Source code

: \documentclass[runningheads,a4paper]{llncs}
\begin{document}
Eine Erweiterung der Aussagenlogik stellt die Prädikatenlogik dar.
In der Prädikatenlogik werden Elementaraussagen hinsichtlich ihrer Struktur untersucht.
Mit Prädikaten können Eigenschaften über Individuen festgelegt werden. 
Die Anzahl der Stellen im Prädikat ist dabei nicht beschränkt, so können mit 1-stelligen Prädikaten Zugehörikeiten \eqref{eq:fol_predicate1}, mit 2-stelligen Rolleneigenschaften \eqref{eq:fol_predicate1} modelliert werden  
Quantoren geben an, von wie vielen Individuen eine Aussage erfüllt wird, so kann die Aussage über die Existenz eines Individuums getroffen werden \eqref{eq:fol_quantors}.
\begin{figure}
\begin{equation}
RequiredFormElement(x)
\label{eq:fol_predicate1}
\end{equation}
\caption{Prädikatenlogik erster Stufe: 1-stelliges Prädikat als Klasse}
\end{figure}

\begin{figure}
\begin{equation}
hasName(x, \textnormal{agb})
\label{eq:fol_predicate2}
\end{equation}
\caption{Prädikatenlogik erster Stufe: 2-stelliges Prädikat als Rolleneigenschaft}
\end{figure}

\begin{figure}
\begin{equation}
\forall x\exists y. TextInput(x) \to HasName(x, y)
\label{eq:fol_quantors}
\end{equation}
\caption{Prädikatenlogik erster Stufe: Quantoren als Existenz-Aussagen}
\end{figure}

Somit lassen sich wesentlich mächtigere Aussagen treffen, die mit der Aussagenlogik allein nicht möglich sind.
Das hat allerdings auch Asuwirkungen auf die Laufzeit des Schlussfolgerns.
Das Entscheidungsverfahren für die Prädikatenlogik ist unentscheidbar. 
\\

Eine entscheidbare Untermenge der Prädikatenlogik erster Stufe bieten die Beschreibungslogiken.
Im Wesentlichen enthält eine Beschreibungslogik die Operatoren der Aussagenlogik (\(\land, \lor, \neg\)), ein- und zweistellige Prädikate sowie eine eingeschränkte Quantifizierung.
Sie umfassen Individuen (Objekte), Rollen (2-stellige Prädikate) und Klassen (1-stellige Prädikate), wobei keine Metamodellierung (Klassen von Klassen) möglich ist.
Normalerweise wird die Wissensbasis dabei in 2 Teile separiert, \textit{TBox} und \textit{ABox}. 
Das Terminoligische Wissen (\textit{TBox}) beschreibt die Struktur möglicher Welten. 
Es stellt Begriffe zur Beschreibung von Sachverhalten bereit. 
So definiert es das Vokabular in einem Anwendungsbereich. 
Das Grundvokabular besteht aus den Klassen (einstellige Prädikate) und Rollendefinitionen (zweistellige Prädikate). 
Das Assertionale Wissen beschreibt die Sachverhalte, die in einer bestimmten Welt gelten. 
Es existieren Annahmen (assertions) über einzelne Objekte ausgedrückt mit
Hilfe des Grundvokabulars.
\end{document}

· · · · ·

• ASSIGNMENT:
Number of lines holding the word "Objekte" in the material: give this value and nothing more.

• WRITTEN REPLY:
2